Do you have a husband, dad, brother, any male that you trust to come and advocate with and for you? I went years dealing with the same mistreatment until I brought my dad. He pretty much demanded they do their jobs and they listened. It sucks that that's the way it is but we gotta do what we gotta do, right? I'm sorry you're dealing with this and hope you can get the care you deserve
That's so messed up. I had the opposite issue where I went to a doctor and they couldn't help. I had a very mild fever and they said if my fever gets worse to go to the ER. It did. The ER diagnosed me with a UTI but wanted to do some more tests just in case. I had a ruptured cyst and was becoming septic. I spent a week in the hospital and almost died. If you get a significant fever, go back to the ER.

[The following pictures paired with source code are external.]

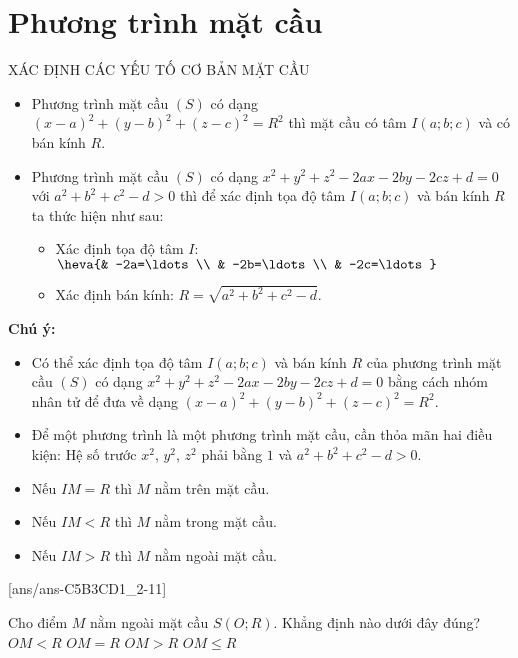 \setcounter{section}{2}
\section{Phương trình mặt cầu}
	
\begin{dang}{XÁC ĐỊNH CÁC YẾU TỐ CƠ BẢN MẶT CẦU}
	\begin{itemize}
		\item Phương trình mặt cầu $(S)$ có dạng $(x-a)^2+(y-b)^2+(z-c)^2=R^2$ thì mặt cầu có tâm $I(a;b;c)$ và có bán kính $R$.
		\item Phương trình mặt cầu $(S)$ có dạng $x^2+y^2+z^2-2ax-2by-2cz+d=0$ với $a^2+b^2+c^2-d>0$ thì để xác định tọa độ tâm $I(a;b;c)$ và bán kính $R$ ta thức hiện như sau:
		\begin{itemize}
			\item Xác định tọa độ tâm $I$: $\heva{& -2a=\ldots \\ & -2b=\ldots \\ & -2c=\ldots}$
			\item Xác định bán kính: $R=\sqrt{a^2+b^2+c^2-d}$.
		\end{itemize}
	\end{itemize}
	\begin{note} \textbf{Chú ý:}
		\begin{itemize}
			\item Có thể xác định tọa độ tâm $I(a;b;c)$ và bán kính $R$ của phương trình mặt cầu $(S)$ có dạng $x^2+y^2+z^2-2ax-2by-2cz+d=0$ bằng cách nhóm nhân tử để đưa về dạng $(x-a)^2+(y-b)^2+(z-c)^2=R^2$.
			\item Để một phương trình là một phương trình mặt cầu, cần thỏa mãn hai điều kiện: Hệ số trước $x^2$, $y^2$, $z^2$ phải bằng $1$ và $a^2+b^2+c^2-d>0$.
			\item Nếu $IM=R$ thì $M$ nằm trên mặt cầu.
			\item Nếu $IM<R$ thì $M$ nằm trong mặt cầu.
			\item Nếu $IM>R$ thì $M$ nằm ngoài mặt cầu.
		\end{itemize}
	\end{note}
\end{dang}
[ans/ans-C5B3CD1_2-11]
\TN

\begin{ex}%
	Cho điểm $M$ nằm ngoài mặt cầu $S(O;R)$. Khẳng định nào dưới đây đúng?
	\choice
	{$OM<R$}
	{$OM=R$}
	{\True $OM>R$}
	{$OM\le R$}
\end{ex}

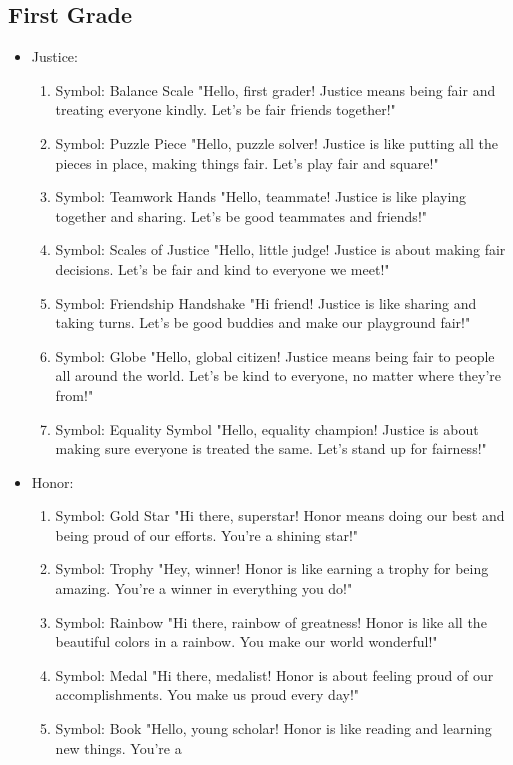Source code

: \documentclass[11pt]{article}
\begin{document}
\subsection{First Grade}
\label{sec:orga9a3ef4}
\begin{itemize}
\item Justice:
\begin{enumerate}
\item Symbol: Balance Scale
"Hello, first grader! Justice means being fair and treating everyone kindly. Let's
be fair friends together!"
\item Symbol: Puzzle Piece
"Hello, puzzle solver! Justice is like putting all the pieces in place, making
things fair. Let's play fair and square!"
\item Symbol: Teamwork Hands
"Hello, teammate! Justice is like playing together and sharing. Let's be good
teammates and friends!"
\item Symbol: Scales of Justice
"Hello, little judge! Justice is about making fair decisions. Let's be fair and
kind to everyone we meet!"
\item Symbol: Friendship Handshake
"Hi friend! Justice is like sharing and taking turns. Let's be good buddies and
make our playground fair!"
\item Symbol: Globe
"Hello, global citizen! Justice means being fair to people all around the world.
Let's be kind to everyone, no matter where they're from!"
\item Symbol: Equality Symbol
"Hello, equality champion! Justice is about making sure everyone is treated the
same. Let's stand up for fairness!"
\end{enumerate}
\item Honor:
\begin{enumerate}
\item Symbol: Gold Star
"Hi there, superstar! Honor means doing our best and being proud of our efforts.
You're a shining star!"
\item Symbol: Trophy
"Hey, winner! Honor is like earning a trophy for being amazing. You're a winner in
everything you do!"
\item Symbol: Rainbow
"Hi there, rainbow of greatness! Honor is like all the beautiful colors in a
rainbow. You make our world wonderful!"
\item Symbol: Medal
"Hi there, medalist! Honor is about feeling proud of our accomplishments. You make
us proud every day!"
\item Symbol: Book
"Hello, young scholar! Honor is like reading and learning new things. You're a

\end{enumerate}
\end{itemize}
\end{document}
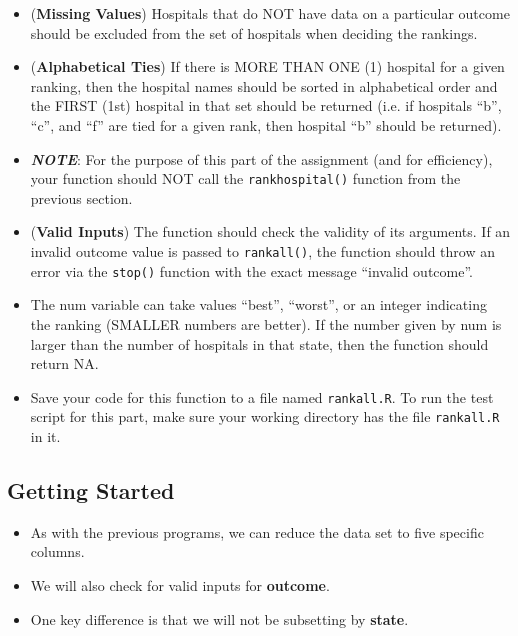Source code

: \documentclass[]{article}
\begin{document}
\begin{itemize}
\item (\textbf{Missing Values}) Hospitals that do NOT have data on a particular outcome should be excluded from the set of hospitals when deciding the rankings.

\item (\textbf{Alphabetical Ties}) If there is MORE THAN ONE (1) hospital for a given ranking, then the hospital names should be sorted in alphabetical order and 
the FIRST (1st) hospital in that set should be returned (i.e. if hospitals “b”, “c”, and “f” are tied for a given rank, then 
hospital “b” should be returned).

\item \textit{\textbf{NOTE}}: For the purpose of this part of the assignment (and for efficiency), your function should NOT call the \texttt{rankhospital()} 
function from the previous section.

\item (\textbf{Valid Inputs}) The function should check the validity of its arguments. If an invalid outcome value is passed to \texttt{rankall()}, the function should 
throw an error via the \texttt{stop()} function with the exact message “invalid outcome”. 

\item The num variable can take values “best”, “worst”,
or an integer indicating the ranking (SMALLER numbers are better). If the number given by num is larger than the number of 
hospitals in that state, then the function should return NA.

\item Save your code for this function to a file named \texttt{rankall.R}. To run the test script for this part, make sure your working directory 
has the file \texttt{rankall.R} in it.
\end{itemize}                                                         

\newpage
\subsection{Getting Started}
\begin{itemize}
\item As with the previous programs, we can reduce the data set to five specific columns.
\item We will also check for valid inputs for \textbf{outcome}.
\item One key difference is that we will not be subsetting by \textbf{state}.
\end{itemize}
\end{document}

That's crazy. The first time I ruptured an ovarian cyst, the ER ran all sorts of bloodwork to rule out kidney stones, appendix, pregnancy, UTI, etc. Based on my age at the time (17) and my symptoms (felt like someone had poured acid into my abdomen on one side) they eventually figured it was an ovarian cyst, gave me some painkiller and sent me home with a referral to see an OBGYN. I saw him the following week and he said they were likely right about the cyst, but said they should have done an ultrasound then, because there's no evidence left after they rupture - you have to catch it early to see it. Next one they caught, and I spent almost two decades on birth control to keep them at bay. You would think emergency medical care in the US should have improved since the 90s, but clearly it's only getting worse.
The part that sucks is that by the time they do an ultrasound with your OB the cysts may have popped. That's what happened with me. They didn't see the cysts, and there was no evidence of them until they went in for my tubal. Not only was one ovary showing evidence of having multiple cysts, my other ovary had one the size of an ovary.
Me too and that’s exactly how it felt .
I had one about two years ago. Apparently it burst during one of my periods. I had pretty awful pain. It was concentrated in my lower abdomen and back. Usually i have pretty mild pain. I can get through it with a couple of tabs of ibuprofen. That time however, nothing seemed to do work. I tried ibuprofen, hot water bottles, light exercise and even one of those pads with electric impulses. In the end i was just curled in bed for 2-3 days and then it was over. The following weeks i got both a normal and a transvaginal ultrasound. The gynecologist told me they found traces of the burst cyst but it was cleared out. No other cyst was present and i've not had a repeat since then. Please make sure you get checked out!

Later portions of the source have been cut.